Le retour du rat
Tante Zelda ne possédait ni montre ni pendule. Les perturbations dans le sous-sol du cottage avaient pour effet de dérégler les montres. Malheureusement, tante Zelda avait omis de le signaler à Marcia car elle ne se souciait guère de connaître l’heure exacte. En cas de besoin, elle jetait un coup d’œil au cadran solaire (quand le soleil voulait bien se montrer), mais elle était surtout attentive aux phases de la lune.

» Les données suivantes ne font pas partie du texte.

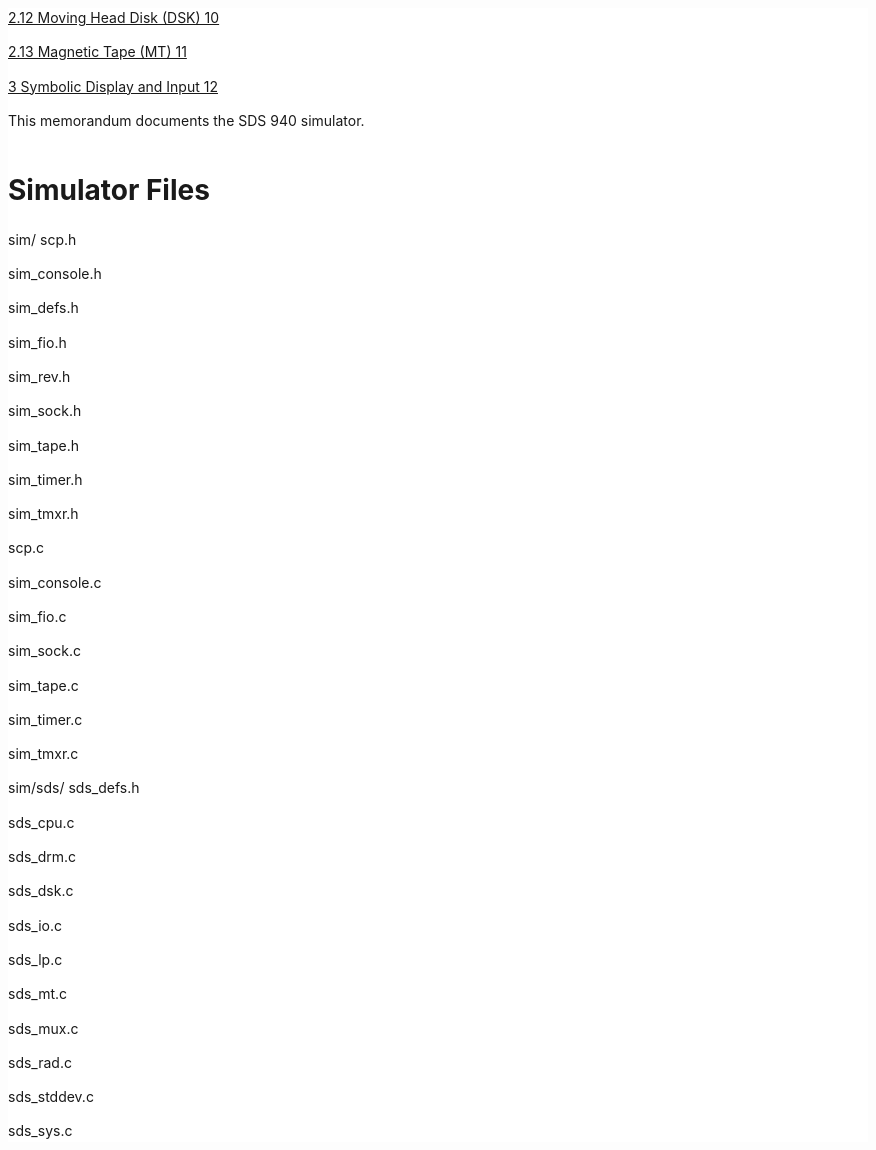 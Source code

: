 [2.12 Moving Head Disk (DSK) 10](#moving-head-disk-dsk)

[2.13 Magnetic Tape (MT) 11](#magnetic-tape-mt)

[3 Symbolic Display and Input 12](#symbolic-display-and-input)

This memorandum documents the SDS 940 simulator.

# Simulator Files

sim/ scp.h

sim_console.h

sim_defs.h

sim_fio.h

sim_rev.h

sim_sock.h

sim_tape.h

sim_timer.h

sim_tmxr.h

scp.c

sim_console.c

sim_fio.c

sim_sock.c

sim_tape.c

sim_timer.c

sim_tmxr.c

sim/sds/ sds_defs.h

sds_cpu.c

sds_drm.c

sds_dsk.c

sds_io.c

sds_lp.c

sds_mt.c

sds_mux.c

sds_rad.c

sds_stddev.c

sds_sys.c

La semaine précédant le départ de Marcia, elle avait emmené Jenna faire une promenade autour de l’île après la tombée de la nuit. La neige était plus épaisse que jamais et couverte d’une croûte de gel craquante sur laquelle Jenna courait d’un pas léger, alors que les bottes de tante Zelda passaient au travers. Elles avaient marché jusqu’à la pointe de l’île, à l’écart des lumières du cottage. Là, tante Zelda avait montré du doigt le ciel balayé par des centaines de milliers d’étoiles scintillantes - plus que Jenna n’en avait jamais vu.
— Ce soir, c’est la lune noire.
Jenna frissonna, non à cause du froid mais de l’émotion qu’elle éprouvait à se trouver là, au milieu de l’obscurité et de cet immense champ d’étoiles.
— Tu auras beau chercher, tu ne verras nulle part la lune. Personne sur terre ne la verra. Ce n’est pas une nuit à s’aventurer seul dehors. Si les esprits et les créatures du marais n’étaient pas tous coincés sous la glace, nous serions restées au cottage sous la protection d’un charme. Mais j’ai pensé que tu aimerais voir les étoiles quand elles ne sont pas éclairées par la lune. Ta mère adorait les observer.
Jenna sentit sa gorge se serrer.
— Ma mère ? Celle qui m’a mise au monde ?
— La reine, oui. Elle aimait beaucoup les étoiles. Je me suis dit que tu devais les aimer aussi.
— En effet, murmura Jenna. Chez nous, j’avais l’habitude de les compter à travers la vitre quand je ne pouvais pas m’endormir. Mais comment as-tu connu ma mère ?
— Je la voyais tous les ans avant sa... Avant que les choses changent. Je connaissais également sa mère, ton adorable grand-mère.
Mère, grand-mère... Jenna s’avisa tout à coup qu’elle était issue de toute une lignée dont elle ne savait rien. Mais tante Zelda savait, elle.
— Tante Zelda...
Elle osait à peine poser la question qui la tracassait depuis qu’elle avait appris sa véritable identité.
— Hmm ? fit tante Zelda en inspectant l’horizon.
— Et mon père ?
— Ton père ? Oh ! Il était originaire des Lointaines Contrées. Il est parti avant ta naissance.
— Parti ?
— Sur son vaisseau. Il est allé chercher je ne sais trop quoi. J’ai entendu dire qu’il était revenu au Port juste après que tu es née, sa cale pleine de cadeaux précieux pour toi et ta mère. Mais quand il a su l’affreuse nouvelle, il a repris la mer à la marée suivante...
— Co... comment s’appelait-il ?
— Je n’en ai pas la moindre idée.
Comme la plupart des gens, tante Zelda prêtait peu d’attention au nom de l’époux de la reine. Le titre royal se transmettait de mère en fille alors que les hommes de la famille menaient leur vie à leur guise.
Le ton de sa voix attira l’attention de Jenna. Celle-ci détacha son regard des étoiles pour le fixer sur tante Zelda. Elle retint son souffle. Jusque-là, elle n’avait pas vraiment regardé les yeux de sa tante - des yeux de sorcière blanche, d’un bleu lumineux et perçant. Mais à présent, ils ressortaient sur le noir de la nuit tandis qu’ils scrutaient l’étendue du marais.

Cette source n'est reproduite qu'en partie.